*** Entries supplied Section Begins ***

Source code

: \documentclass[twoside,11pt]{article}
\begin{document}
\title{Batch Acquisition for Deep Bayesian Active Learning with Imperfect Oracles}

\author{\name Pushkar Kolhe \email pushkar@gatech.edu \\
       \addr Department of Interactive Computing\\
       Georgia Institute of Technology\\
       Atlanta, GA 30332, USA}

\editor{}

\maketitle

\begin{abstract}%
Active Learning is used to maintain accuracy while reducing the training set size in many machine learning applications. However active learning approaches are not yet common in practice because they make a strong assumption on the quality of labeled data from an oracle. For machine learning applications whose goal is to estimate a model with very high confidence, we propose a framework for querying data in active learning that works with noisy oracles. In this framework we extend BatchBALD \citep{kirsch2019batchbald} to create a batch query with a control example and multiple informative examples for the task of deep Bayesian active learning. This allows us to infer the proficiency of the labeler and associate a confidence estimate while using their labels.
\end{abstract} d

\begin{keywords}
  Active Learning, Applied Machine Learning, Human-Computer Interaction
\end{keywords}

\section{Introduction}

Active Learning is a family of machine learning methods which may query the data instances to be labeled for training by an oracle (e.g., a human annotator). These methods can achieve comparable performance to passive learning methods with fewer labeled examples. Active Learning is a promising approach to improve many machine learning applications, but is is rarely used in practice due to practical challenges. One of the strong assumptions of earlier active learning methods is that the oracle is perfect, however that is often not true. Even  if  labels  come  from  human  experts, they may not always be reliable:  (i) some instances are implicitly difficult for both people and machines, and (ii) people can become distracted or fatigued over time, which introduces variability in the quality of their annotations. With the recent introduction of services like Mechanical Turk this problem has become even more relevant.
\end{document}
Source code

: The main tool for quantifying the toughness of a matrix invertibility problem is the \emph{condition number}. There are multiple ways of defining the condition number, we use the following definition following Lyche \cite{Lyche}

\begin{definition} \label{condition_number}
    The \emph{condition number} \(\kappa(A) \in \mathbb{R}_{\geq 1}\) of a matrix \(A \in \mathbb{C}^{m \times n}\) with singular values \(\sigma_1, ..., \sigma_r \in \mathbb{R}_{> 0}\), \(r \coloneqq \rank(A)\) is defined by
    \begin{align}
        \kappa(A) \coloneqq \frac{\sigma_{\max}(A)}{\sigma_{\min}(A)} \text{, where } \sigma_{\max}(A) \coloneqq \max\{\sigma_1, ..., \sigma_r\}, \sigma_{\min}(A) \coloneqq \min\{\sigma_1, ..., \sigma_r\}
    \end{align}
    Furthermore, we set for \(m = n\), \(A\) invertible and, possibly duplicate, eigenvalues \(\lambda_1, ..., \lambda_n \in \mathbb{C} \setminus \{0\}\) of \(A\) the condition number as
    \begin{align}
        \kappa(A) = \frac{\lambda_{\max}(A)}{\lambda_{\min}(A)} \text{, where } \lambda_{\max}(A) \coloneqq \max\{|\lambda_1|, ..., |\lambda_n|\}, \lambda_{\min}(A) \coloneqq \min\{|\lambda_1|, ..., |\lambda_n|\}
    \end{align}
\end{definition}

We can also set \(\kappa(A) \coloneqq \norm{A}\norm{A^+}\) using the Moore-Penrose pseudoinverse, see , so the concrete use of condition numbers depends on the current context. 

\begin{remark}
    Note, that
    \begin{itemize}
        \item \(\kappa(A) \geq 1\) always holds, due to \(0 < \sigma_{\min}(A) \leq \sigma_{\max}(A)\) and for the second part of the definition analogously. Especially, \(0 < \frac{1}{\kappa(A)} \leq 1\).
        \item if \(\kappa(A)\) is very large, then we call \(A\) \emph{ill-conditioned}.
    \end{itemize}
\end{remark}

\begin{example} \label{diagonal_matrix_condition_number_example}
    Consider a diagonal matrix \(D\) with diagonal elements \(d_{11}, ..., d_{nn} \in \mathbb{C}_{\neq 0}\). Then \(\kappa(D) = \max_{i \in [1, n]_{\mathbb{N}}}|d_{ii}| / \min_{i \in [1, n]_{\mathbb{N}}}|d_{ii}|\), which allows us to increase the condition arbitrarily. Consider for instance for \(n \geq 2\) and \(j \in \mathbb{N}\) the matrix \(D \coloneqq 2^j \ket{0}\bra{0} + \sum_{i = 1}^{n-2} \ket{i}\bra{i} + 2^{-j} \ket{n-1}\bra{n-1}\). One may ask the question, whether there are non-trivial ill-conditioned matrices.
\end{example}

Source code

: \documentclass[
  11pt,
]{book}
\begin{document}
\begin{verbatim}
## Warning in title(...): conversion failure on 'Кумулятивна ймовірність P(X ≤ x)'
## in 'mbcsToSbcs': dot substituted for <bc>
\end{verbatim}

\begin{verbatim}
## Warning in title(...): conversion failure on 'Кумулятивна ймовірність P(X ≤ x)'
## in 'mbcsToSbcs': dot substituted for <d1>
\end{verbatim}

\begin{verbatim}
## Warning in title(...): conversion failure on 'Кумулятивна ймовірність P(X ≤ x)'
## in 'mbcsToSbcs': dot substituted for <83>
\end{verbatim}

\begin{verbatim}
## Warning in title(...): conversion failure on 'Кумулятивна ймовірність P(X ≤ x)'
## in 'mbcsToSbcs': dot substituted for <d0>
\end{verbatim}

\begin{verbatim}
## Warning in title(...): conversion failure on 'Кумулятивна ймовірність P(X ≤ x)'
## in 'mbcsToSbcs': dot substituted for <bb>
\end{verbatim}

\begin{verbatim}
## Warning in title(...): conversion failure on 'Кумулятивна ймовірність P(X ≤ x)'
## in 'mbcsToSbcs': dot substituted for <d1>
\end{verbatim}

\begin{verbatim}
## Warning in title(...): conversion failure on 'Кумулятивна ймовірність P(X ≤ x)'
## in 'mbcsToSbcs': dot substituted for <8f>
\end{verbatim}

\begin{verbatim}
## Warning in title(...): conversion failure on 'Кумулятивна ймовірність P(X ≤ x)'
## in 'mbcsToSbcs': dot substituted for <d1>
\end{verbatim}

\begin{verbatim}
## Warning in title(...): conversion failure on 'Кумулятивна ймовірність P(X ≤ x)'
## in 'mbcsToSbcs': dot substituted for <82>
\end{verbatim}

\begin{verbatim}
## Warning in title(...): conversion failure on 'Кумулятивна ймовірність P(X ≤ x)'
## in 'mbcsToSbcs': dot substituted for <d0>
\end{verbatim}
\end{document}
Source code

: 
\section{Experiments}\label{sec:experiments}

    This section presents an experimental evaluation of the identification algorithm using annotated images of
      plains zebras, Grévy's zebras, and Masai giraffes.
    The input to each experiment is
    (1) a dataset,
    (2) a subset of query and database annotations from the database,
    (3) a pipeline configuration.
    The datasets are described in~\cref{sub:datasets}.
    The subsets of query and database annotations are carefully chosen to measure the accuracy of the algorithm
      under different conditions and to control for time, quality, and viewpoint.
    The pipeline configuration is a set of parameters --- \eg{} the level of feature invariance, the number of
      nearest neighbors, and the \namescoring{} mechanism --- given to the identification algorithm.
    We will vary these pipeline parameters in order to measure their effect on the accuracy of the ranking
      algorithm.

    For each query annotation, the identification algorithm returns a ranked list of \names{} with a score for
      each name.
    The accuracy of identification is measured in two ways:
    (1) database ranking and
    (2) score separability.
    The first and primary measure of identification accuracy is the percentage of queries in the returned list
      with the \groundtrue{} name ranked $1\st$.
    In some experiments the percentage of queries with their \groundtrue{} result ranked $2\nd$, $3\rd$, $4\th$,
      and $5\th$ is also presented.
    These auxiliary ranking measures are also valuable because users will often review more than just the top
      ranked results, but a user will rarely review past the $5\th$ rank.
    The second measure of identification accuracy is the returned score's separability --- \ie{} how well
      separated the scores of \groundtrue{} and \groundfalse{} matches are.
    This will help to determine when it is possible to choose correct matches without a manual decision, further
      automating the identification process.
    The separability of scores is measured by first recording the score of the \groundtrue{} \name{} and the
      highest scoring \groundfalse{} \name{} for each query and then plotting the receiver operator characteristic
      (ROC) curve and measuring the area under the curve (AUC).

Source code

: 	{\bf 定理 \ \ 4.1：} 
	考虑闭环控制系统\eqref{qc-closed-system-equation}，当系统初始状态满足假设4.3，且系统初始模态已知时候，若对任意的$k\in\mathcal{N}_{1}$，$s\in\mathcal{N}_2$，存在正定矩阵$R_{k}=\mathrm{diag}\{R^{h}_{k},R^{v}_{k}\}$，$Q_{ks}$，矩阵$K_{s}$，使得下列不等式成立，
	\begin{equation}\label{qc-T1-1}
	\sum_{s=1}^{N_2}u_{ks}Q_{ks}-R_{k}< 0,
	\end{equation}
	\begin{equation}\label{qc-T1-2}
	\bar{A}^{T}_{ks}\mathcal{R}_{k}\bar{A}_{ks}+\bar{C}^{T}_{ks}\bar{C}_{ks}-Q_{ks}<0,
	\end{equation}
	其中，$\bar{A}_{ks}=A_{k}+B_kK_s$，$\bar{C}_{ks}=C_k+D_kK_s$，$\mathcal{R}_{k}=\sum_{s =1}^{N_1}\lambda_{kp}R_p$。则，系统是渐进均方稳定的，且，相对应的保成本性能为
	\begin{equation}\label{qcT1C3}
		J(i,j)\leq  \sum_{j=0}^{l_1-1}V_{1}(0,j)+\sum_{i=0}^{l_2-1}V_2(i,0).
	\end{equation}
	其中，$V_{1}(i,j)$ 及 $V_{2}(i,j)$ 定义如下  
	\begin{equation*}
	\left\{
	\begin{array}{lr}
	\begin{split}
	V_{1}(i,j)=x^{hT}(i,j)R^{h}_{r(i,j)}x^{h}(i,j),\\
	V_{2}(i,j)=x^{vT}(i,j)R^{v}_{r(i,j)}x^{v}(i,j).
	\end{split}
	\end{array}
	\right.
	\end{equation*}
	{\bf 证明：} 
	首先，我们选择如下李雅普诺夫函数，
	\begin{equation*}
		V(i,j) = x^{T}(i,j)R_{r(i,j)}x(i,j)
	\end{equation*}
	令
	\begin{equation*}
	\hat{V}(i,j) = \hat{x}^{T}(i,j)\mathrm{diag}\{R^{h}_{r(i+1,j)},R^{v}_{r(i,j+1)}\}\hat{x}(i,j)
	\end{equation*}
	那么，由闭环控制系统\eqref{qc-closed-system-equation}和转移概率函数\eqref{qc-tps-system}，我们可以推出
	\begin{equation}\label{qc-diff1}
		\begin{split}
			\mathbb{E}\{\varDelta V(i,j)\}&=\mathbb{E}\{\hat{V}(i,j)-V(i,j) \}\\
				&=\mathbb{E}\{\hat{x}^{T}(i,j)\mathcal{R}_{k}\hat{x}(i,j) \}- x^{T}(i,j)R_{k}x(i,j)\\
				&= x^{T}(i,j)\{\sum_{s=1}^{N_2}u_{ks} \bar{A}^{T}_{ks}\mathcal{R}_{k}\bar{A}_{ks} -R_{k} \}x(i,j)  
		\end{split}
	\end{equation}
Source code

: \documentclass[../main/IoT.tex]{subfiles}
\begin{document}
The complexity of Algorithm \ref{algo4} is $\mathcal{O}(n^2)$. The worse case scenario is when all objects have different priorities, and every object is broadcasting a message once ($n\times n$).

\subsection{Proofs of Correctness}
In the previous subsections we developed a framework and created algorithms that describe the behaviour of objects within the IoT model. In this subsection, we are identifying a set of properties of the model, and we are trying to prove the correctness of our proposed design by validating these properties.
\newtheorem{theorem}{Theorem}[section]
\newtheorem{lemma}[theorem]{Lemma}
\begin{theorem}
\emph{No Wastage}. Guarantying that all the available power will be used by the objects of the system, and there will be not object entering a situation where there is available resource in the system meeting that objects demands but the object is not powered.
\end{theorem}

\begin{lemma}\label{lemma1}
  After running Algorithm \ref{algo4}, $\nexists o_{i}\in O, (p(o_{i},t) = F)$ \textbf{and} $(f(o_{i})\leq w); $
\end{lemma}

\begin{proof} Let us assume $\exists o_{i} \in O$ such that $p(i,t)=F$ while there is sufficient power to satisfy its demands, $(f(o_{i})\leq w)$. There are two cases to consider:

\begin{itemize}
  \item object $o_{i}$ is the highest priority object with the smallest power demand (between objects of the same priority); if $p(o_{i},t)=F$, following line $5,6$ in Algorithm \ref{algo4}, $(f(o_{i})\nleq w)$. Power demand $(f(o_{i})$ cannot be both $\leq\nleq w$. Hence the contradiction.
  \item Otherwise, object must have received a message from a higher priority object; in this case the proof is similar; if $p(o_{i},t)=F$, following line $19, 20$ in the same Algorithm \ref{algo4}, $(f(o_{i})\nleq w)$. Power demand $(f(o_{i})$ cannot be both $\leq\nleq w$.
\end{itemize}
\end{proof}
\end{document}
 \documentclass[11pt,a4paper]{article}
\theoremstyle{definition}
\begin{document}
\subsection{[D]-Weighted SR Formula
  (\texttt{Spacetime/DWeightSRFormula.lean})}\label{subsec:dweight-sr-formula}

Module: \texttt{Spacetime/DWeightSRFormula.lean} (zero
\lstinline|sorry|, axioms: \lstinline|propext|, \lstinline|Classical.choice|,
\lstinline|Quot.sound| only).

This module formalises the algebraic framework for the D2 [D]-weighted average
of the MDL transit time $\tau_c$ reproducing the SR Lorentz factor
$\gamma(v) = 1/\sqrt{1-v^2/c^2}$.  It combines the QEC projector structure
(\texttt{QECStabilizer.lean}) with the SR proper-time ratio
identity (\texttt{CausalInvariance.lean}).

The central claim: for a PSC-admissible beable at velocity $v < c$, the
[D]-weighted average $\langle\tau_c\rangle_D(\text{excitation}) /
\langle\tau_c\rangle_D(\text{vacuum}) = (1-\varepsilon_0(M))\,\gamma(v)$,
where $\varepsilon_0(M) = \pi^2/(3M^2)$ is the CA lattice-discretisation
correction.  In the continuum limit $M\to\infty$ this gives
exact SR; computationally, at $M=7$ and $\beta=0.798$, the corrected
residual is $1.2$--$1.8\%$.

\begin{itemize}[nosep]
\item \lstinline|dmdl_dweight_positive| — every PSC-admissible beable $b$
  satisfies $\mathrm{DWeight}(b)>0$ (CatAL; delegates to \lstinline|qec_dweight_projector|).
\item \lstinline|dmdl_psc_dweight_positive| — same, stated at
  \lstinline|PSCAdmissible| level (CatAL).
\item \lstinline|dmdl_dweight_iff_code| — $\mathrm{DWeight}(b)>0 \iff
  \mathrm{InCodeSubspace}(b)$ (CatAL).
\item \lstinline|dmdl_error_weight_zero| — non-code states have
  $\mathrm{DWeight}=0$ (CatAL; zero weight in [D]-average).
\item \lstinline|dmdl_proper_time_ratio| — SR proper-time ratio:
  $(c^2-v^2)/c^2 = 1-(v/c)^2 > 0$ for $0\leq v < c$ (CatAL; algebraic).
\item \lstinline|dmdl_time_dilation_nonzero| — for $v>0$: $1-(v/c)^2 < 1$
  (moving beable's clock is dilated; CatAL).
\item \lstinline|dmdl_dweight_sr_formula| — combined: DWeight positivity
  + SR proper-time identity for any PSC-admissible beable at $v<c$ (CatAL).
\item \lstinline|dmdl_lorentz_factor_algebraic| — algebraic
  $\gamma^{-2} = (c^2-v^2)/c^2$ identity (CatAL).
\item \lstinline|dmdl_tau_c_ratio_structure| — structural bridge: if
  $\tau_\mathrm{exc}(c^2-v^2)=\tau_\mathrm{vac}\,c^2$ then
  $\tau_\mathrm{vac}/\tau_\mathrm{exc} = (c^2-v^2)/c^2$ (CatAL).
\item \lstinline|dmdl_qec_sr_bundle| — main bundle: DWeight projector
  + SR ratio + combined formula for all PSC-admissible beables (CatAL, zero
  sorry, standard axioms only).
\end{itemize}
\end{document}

*** Entries supplied Section Ends ***

(Activity) Print the first line of the records above and each line after it, exactly, through the line with "of Interactive Computing\\".

(Response area)
Source code

: \documentclass[twoside,11pt]{article}
\begin{document}
\title{Batch Acquisition for Deep Bayesian Active Learning with Imperfect Oracles}

\author{\name Pushkar Kolhe \email pushkar@gatech.edu \\
       \addr Department of Interactive Computing\\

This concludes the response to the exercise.